What makes the Galileo truly unique is the fact that it has Linux running under the hood. You can interact with the Linux OS through the terminal, executing simple commands through a command-line interface. In comparison to uploading Arduino sketches, interacting with the Linux command line is a much more advanced skill, but this is as good a place as any to start learning.

There are two different ways to connect to the Linux terminal: over the 3.5mm stereo jack RS-232 port or over USB. The former requires a special cable (or two), and the latter requires you to upload a special Arduino sketch. We’ll cover both on this page, there are pros and cons to each approach.

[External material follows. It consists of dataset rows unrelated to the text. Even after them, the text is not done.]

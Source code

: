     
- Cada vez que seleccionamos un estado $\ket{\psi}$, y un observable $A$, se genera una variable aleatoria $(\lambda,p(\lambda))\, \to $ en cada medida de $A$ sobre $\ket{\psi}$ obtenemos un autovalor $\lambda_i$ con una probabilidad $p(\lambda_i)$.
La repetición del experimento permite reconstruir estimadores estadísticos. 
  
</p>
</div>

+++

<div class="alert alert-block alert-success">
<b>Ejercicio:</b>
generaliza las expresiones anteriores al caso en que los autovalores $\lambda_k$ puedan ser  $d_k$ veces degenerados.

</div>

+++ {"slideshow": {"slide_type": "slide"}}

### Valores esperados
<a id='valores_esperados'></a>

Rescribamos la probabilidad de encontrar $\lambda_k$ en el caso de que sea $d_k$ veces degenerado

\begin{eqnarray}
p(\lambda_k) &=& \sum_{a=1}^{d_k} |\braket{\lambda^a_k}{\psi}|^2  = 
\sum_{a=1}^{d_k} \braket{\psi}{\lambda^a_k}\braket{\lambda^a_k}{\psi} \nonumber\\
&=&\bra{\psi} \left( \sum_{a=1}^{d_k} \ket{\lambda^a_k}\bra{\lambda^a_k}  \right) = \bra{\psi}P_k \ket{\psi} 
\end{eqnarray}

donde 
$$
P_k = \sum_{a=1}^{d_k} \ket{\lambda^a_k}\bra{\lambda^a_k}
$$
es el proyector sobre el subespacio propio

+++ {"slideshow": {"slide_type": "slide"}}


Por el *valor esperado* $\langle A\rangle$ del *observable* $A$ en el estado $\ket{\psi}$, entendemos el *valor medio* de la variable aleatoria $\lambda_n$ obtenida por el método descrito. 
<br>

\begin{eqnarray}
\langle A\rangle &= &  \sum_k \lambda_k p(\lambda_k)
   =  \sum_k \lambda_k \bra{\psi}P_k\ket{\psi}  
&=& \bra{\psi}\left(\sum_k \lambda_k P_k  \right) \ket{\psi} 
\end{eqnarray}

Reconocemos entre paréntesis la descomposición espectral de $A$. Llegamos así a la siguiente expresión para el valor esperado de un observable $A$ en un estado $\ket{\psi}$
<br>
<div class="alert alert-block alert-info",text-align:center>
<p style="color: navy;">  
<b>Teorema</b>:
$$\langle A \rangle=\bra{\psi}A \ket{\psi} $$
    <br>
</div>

Both of these methods require that you have a terminal emulator installed on your computer. Check out our Serial Terminal Basics tutorial for our recommendations.

RS-232 Terminal

This method is safer, and easier, but it does require that you have some extra cables. The terminal interface on the Galileo is a 3.5mm stereo jack, like what you might plug headphones into. The three contacts on this connector break out ground, RX and TX. A specialized 3.5mm to DB9 RS-232 cable can help move the interface to a more common connector, and (assuming your computer doesn’t have an archaic serial port) you may need a RS-232 to USB cable on top of that to interface the board with your computer.

Once the board is connected to your computer, open up a serial terminal program (like Tera Term for Windows or Cool Term for Mac). Set the serial port number, and change the baud rate to 115200 bps.

Check out the section below if you’re not sure what to do with Linux.

Custom Arduino Sketch

If you don’t have the weird 3.5mm RS-232 interface cables, never fear! You can upload an Arduino sketch to access the Linux terminal.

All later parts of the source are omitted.